4. Clustering genes (Step 1 in SPD)

This software has two clustering algorithms, "Divisive" and "Agglomerative". My suggestion is always use "Agglomerative".

(1) Button "Divisive" launches the top-down consensus k-means clustering method that is described in the manuscript. Users can define the number of k-means iterations in each consensus k-means partitioning during the top-down process. Default is 200. Users can also define the stopping criterion, which is the desired module coherence. The default is 0.7, but this could be dataset-dependent. The button "corr hist" can be used to view a histogram of all the pair-wise correlation (after genes are filtered). If the histogram has a heavy tail, meaning many gene pairs share high correlation, higher coherence parameter might be more appropriate.

(2) Button "Agglomerative" is another clustering algorithm, which is agglomerative. This algorithm only needs one parameter, the module coherence. This algorithm goes bottom-up.

The parameter "Minimum module size" can be used to exclude small clusters.

After the clustering algorithm finishes, the two buttons "view modules Expr" and "Model quality" are enabled. You can use these two buttons to visualize the clustering results.



5. Construct MSTs and compare modules and MSTs (step 2 and step 3 in SPD)

The "GO" button does the following:

(1) Construction one MST based on each gene module

(2) Compute the p-values of the statistical concordance between all the modules and all the trees. Random permutation is performed to get the p-values. Users can define the number of random permutations, before clicking the GO button.



6. Identify modules similar in terms of progression (step 4 in SPD)

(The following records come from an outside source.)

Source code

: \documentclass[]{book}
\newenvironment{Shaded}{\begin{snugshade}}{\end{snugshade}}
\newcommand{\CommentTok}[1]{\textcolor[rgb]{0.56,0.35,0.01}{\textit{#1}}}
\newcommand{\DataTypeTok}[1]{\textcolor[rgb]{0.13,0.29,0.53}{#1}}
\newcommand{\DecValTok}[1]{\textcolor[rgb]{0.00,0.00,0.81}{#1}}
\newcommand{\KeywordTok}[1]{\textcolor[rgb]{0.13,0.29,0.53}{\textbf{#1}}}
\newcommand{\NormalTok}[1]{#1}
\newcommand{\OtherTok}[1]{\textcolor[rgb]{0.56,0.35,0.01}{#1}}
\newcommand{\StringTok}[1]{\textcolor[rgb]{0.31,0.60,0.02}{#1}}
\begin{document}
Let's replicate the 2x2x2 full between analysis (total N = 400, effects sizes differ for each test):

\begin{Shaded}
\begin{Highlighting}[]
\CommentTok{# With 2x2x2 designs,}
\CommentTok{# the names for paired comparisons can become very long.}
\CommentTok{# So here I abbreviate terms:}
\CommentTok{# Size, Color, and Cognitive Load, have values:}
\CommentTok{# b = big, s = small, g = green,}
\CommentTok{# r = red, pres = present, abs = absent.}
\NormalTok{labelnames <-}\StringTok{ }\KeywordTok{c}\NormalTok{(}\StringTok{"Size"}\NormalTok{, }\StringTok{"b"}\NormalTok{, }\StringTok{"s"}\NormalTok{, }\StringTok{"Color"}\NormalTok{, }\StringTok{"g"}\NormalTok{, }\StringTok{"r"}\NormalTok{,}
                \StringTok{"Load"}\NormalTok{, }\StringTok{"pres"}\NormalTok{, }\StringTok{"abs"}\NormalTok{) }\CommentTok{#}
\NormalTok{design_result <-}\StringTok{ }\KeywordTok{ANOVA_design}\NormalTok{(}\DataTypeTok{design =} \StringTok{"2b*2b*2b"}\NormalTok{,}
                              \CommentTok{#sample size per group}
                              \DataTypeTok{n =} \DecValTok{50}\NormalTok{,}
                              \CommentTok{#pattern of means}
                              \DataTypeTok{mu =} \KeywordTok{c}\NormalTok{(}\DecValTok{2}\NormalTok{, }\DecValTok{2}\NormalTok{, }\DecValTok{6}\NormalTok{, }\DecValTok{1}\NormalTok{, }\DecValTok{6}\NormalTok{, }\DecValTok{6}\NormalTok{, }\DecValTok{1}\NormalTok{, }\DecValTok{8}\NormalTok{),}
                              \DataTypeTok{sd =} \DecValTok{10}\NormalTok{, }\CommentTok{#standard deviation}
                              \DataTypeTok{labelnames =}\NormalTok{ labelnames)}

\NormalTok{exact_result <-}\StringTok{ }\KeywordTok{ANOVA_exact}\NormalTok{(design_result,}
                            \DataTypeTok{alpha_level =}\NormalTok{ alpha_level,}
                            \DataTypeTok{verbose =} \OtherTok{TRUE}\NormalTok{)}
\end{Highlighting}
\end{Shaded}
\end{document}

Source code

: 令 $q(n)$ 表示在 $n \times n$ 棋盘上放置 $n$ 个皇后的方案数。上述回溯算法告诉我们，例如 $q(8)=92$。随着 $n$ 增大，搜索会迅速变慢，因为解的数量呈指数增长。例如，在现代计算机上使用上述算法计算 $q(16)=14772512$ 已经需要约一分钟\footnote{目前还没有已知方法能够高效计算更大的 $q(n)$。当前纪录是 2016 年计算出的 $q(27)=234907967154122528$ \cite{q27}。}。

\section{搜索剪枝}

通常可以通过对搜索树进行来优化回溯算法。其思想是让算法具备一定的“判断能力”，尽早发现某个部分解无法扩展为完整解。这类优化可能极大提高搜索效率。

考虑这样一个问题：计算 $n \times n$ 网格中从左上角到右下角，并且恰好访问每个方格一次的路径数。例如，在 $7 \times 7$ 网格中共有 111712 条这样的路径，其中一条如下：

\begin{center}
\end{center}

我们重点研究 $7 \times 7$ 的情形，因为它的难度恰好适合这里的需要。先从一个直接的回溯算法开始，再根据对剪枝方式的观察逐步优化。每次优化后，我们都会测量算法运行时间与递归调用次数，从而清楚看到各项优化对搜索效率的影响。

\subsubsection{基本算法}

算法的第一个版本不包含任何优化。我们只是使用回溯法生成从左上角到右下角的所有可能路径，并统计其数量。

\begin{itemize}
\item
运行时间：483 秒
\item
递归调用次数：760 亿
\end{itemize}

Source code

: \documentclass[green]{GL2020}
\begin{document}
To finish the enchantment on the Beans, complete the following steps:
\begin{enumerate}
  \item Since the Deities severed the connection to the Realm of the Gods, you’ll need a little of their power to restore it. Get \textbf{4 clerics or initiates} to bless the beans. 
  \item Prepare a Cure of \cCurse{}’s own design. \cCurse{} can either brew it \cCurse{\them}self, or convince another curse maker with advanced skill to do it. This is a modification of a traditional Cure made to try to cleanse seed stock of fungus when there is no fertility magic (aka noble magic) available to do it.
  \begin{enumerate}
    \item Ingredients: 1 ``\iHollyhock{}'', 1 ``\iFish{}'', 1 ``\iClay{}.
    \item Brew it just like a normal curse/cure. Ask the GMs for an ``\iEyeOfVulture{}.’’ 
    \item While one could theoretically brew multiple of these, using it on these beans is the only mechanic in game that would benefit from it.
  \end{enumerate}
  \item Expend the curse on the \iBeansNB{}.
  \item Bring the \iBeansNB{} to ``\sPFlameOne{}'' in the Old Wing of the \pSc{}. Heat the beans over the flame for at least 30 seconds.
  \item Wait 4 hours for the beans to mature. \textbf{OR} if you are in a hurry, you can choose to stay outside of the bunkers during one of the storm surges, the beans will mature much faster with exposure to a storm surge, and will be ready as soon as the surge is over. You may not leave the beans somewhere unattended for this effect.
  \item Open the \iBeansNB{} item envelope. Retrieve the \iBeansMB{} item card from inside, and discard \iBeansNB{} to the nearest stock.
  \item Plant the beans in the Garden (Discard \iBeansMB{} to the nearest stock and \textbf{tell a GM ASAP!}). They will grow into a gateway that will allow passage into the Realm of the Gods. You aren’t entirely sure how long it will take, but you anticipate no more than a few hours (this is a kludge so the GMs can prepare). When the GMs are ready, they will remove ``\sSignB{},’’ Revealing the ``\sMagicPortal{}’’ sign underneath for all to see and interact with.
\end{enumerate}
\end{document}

To generate a progression-similarity matrix between gene modules, users need to define a p-value threshold that determines whether the fit between a module and a tree is significant.

Then, click the button "Show gene module adjacency", a figure will pop up, which shows the similarity between modules, similarity in terms of progression.

Visually identify (high value) blocks along the diagonal. It is possible that there exist more than one block along the diagonal line.

Zoom-in this pop up window to see which modules are associated to the visually identified block(s).

Manually input the identified modules (a space-separated string that contains the IDs of the modules in the identified block) and click "add". After clicking "add", one entry will be shown in the list-box. This entry is one progression pattern defined by the modules that the user just "add"ed. (Multiple progression patterns can be added, each correspond to one block that the user visually identified).

To view the progression pattern, click "view progression". Another window will pop up. If the number of samples is smaller than 50, this step will take ~ 30 sec. If the number of samples is large, this step may take long, because my tree-visualization algorithm is slow.

In the pop-up window:
(1) Nodes/samples can be dragged around.
(2) After moving the nodes, the new layout can be saved. Then next time when the user views this progression pattern, the saved layout will be displayed, instead of running my slow tree-visualization algorithm. To save this new layout, you need to click the "Save Layout" button in the view_tree window, and the "Save Results" button in the main window.
(3) Nodes can be color-coded according to the modules that support this progression pattern (blue means low value, red means high value).
(4) Nodes can also be color-coded by the clinical information from the input data file: color_code_names, and color_code_vectors.
(5) Button "export gene list" writes two files in the current directory. Both contain the same information, the list of genes in the modules that support the progression.